Collected data

——————

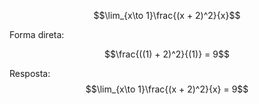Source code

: $$\lim_{x\to 1}\frac{(x + 2)^2}{x}$$

Forma direta:

$$\frac{((1) + 2)^2}{(1)} = 9$$

Resposta:
$$\lim_{x\to 1}\frac{(x + 2)^2}{x} = 9$$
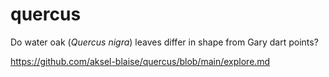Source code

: # quercus
Do water oak (_Quercus nigra_) leaves differ in shape from Gary dart points?

https://github.com/aksel-blaise/quercus/blob/main/explore.md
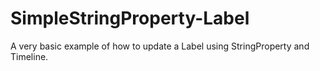 # SimpleStringProperty-Label
A very basic example of how to update a Label using StringProperty and Timeline.
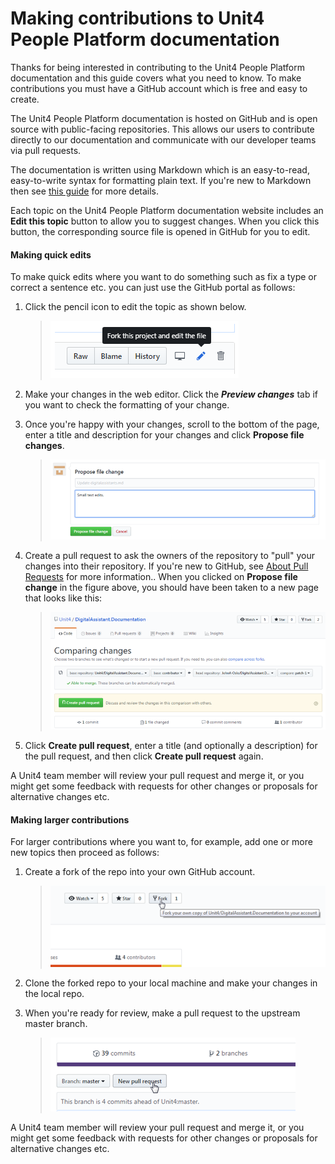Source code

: # Making contributions to Unit4 People Platform documentation

Thanks for being interested in contributing to the Unit4 People Platform documentation and this guide covers what you need to know. To make contributions you must have a GitHub account which is free and easy to create.

The Unit4 People Platform documentation is hosted on GitHub and is open source with public-facing repositories. This allows our users to contribute directly to our documentation and communicate with our developer teams via pull requests.

The documentation is written using Markdown which is an easy-to-read, easy-to-write syntax for formatting plain text. If you're new to Markdown then see [this guide](https://help.github.com/en/articles/basic-writing-and-formatting-syntax) for more details.

Each topic on the Unit4 People Platform documentation website includes an **Edit this topic** button to allow you to suggest changes. When you click this button, the corresponding source file is opened in GitHub for you to edit.

#### Making quick edits
To make quick edits where you want to do something such as fix a type or correct a sentence etc. you can just use the GitHub portal as follows:

1. Click the pencil icon to edit the topic as shown below. 

    >![](docs/images/edit-in-github.png) 

2. Make your changes in the web editor. Click the _**Preview changes**_ tab if you want to check the formatting of your change.

3. Once you're happy with your changes, scroll to the bottom of the page, enter a title and description for your changes and click **Propose file changes**.
    >![](docs/images/propose-file-changes75pct.png)

4. Create a pull request to ask the owners of the repository to "pull" your changes into their repository. If you're new to GitHub, see [About Pull Requests](https://help.github.com/en/articles/about-pull-requests) for more information.. When you clicked on **Propose file change** in the figure above, you should have been taken to a new page that looks like this:

    >![](docs/images/create-pull-request75pct.png)

5. Click **Create pull request**, enter a title (and optionally a description) for the pull request, and then click **Create pull request** again. 

A Unit4 team member will review your pull request and merge it, or you might get some feedback with requests for other changes or proposals for alternative changes etc.

#### Making larger contributions

For larger contributions where you want to, for example, add one or more new topics then proceed as follows:

1. Create a fork of the repo into your own GitHub account.

     >![](docs/images/fork-repo75pct.png) 

2. Clone the forked repo to your local machine and make your changes in the local repo.
3. When you're ready for review, make a pull request to the upstream master branch.
    >![](docs/images/create-pullrequest-master.png)

A Unit4 team member will review your pull request and merge it, or you might get some feedback with requests for other changes or proposals for alternative changes etc.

——————

Copy out, from the data above, each line where the string "description" is present.

3. Once you're happy with your changes, scroll to the bottom of the page, enter a title and description for your changes and click **Propose file changes**.
5. Click **Create pull request**, enter a title (and optionally a description) for the pull request, and then click **Create pull request** again. 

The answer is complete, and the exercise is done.